Marithé à la menthe ! (chanson)

Publié le par JMM blagblog

Marithé a 50 ans !

Novembre 2000

(sur la musique de « ya moustafa »)

Refrain :

Chérie, je t’aime, chérie je t’adore

Depuis que tu es née dans la rue Mogador

Marie-Thérèse, avec tes yeux de braise

Qu’est-ce que t’y est belle ma fille avec tes anglaises

 

Refrain  

Le 12 novembre en 1950

Pour ta naissance on a bu le thé à la menthe

Et dans les rues de Sidi Bel Abbès

On pouvait manger de tout, mais pas des merguez

Refrain

Et seulement 14 mois plus tard

Dans la famille il est né le petit Richard

Il est si beau, y’en a pas deux pareils

Partout où tu l’attrapes, t’y trouve une oreille

Refrain

A Bel Abbès chez tata Marie

Tu as passé une enfance vraiment zolie

Et un midi en rentrant de l’école

Ton petit frère, y t’a rendu vraiment folle

---------------ya moustafa-----------------------

Dans le tibia, il t’a donné un coup d’pied

T’as pas mangé, mais lui il a bouffé

Tu as pleuré, tu avais trop de peine

Sous les gros yeux de la tata Germaine

Refrain

C’était l’été, on mangeait le méchoui

Toute la famille il était réuni

Tu avais atteint à peine 6 ans

Quand pour la 1ère fois, tu as vu ton Christian

Refrain

En 59, d’un chou d’madame Gascar

Dans la famille est né le seul petit noir

Quand Jean-Marie naquit chez la Grand-Mère

Tu croyais qu’il est venu en hélicoptère

Refrain

Les évènements  t’ont pas trop fait souffrir

Même quand à 12 ans tu as dû partir

D’un quai d’Oran, tu as fait le chemin

Passant d’Alicante à St-Germain

Refrain

En 64 est née la p’tite Annie

Dans tout le quartier on entendait ses cris

Toi la grande sœur, t’avais rien d’autre à faire

Que jouer pour elle le rôle d’une seconde mère

Refrain

En 67, c’est l’école que tu quittes

A la Jonchère tu bossais chez TULIP

Et toute la famille mangeait du jambon

Pa r bonheur tu n’étais pas chez RONRON

Refrain

En 69, l’année érotique

Tu as parcouru la péninsule Ibérique

Les espagnols avec la cape comme ça

Chantaient rien que pour toi la Tuna de Valencia

aye aye aye aye , canta no llores ...

Refrain

Tu t’es mariée, tu avais 21 ans

Avec un bel hidalgo qui s ‘appelait Christian

T’as quitté ta famille à tire d’ailes

Pour habiter une cité à Varennes-Vauzelles

Refrain

En 73, tu as pondu Laurence

Avec ses grands chapeaux, mon Dieu ! Quelle élégance !

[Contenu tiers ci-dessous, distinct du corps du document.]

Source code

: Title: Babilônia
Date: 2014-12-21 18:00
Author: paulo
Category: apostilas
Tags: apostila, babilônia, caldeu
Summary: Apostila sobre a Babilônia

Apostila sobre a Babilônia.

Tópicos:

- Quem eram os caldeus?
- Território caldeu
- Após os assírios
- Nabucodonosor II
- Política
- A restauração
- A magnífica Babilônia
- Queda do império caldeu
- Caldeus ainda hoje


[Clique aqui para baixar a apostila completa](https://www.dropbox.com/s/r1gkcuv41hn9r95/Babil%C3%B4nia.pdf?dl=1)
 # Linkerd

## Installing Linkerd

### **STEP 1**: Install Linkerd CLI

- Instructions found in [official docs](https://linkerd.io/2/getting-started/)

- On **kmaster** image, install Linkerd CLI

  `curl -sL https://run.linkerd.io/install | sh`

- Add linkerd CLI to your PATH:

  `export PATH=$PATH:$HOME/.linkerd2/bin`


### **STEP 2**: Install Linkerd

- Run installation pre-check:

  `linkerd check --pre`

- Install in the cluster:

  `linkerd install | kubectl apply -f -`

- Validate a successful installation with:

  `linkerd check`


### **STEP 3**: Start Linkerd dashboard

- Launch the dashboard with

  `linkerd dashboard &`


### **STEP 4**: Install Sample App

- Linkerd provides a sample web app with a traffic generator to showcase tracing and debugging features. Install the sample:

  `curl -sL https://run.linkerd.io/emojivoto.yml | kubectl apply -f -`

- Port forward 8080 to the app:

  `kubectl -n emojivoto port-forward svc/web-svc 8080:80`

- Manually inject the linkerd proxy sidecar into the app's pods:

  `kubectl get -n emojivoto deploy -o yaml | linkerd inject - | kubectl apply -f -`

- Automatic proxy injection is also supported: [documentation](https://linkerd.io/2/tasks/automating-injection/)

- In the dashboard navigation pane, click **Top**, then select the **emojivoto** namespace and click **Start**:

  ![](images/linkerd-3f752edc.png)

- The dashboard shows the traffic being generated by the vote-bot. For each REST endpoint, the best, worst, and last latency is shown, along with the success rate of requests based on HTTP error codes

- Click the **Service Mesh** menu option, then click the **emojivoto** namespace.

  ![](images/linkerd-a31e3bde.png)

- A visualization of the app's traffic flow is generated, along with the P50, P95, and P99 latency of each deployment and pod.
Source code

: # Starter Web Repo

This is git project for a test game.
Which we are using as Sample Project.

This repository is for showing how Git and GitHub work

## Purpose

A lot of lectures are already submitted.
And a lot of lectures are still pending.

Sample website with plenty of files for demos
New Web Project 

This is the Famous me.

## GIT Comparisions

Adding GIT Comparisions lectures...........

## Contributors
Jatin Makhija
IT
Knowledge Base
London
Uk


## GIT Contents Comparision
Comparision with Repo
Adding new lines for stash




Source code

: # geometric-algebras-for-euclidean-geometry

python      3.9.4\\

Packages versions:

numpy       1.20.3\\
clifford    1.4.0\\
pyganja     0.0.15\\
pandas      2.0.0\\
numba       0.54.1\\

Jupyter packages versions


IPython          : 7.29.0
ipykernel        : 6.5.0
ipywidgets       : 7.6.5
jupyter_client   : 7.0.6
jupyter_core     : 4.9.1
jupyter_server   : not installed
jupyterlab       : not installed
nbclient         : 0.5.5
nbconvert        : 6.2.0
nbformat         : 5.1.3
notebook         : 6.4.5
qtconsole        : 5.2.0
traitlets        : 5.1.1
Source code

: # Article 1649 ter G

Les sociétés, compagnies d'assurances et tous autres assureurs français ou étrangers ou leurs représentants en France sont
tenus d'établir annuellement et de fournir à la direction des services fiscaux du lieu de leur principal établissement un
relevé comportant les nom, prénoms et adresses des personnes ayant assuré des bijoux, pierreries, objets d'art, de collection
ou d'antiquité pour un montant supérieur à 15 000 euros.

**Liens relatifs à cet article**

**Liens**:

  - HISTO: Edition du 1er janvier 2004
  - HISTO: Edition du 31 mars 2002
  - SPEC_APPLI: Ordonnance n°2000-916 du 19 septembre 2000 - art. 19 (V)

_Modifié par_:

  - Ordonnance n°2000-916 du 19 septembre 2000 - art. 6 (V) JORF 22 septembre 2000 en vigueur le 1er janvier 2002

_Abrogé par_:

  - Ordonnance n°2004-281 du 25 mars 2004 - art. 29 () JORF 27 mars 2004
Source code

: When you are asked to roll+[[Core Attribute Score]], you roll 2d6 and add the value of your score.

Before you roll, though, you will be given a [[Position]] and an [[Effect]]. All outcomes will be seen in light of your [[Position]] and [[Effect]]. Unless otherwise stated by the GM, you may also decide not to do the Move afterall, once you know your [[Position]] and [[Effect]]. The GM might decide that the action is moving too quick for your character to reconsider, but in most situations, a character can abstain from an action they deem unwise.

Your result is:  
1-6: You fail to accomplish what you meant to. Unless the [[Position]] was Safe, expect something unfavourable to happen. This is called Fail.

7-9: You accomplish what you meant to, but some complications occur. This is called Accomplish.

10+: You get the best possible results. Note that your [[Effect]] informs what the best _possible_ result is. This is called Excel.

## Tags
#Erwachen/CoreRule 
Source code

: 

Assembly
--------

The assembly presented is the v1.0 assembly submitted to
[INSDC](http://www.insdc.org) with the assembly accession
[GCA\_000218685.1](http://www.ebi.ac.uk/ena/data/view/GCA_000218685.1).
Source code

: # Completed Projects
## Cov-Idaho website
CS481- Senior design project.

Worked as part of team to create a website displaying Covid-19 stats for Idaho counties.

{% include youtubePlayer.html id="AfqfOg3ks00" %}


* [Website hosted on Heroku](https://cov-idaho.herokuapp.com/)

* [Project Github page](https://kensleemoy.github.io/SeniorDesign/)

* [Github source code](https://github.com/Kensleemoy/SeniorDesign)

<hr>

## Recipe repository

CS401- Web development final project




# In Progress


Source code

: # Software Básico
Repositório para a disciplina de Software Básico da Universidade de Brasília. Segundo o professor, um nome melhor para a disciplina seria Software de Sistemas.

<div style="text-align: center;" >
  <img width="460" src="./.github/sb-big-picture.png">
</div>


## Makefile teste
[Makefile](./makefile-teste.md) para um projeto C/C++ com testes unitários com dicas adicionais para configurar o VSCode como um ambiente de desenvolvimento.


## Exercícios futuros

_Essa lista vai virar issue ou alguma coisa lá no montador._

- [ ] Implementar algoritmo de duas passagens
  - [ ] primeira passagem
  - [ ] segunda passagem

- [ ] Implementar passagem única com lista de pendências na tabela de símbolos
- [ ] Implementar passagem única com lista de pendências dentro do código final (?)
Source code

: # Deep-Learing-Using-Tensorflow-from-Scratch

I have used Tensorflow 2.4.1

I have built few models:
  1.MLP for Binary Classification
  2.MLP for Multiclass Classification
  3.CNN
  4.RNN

3 ans plus tard est née Delphine la belle

Qui depuis son jeune âge est notre Top-modèle

Refrain

En 80, c’est en hélicoptère

Que Jean-Vincent le poilu s’est soulevé de terre

Et habillé couleur caca d’oie

Depuis le Kosovo, il a trouvé sa voie

Refrain

Ta sœur, tes frères, tes neveux, tes nièces viennent

Avec ton oncle, tes tantes, tes enfants, ta chienne

Evidemment aussi ton père, ta mère

Auprès de toi, dont nous sommes toujours fiers

Refrain

Nous sommes ici pour ton cinquantenaire

Où ton petit mari a toujours le nœud vert

Et nous te souhaitons les nuits les plus « hard »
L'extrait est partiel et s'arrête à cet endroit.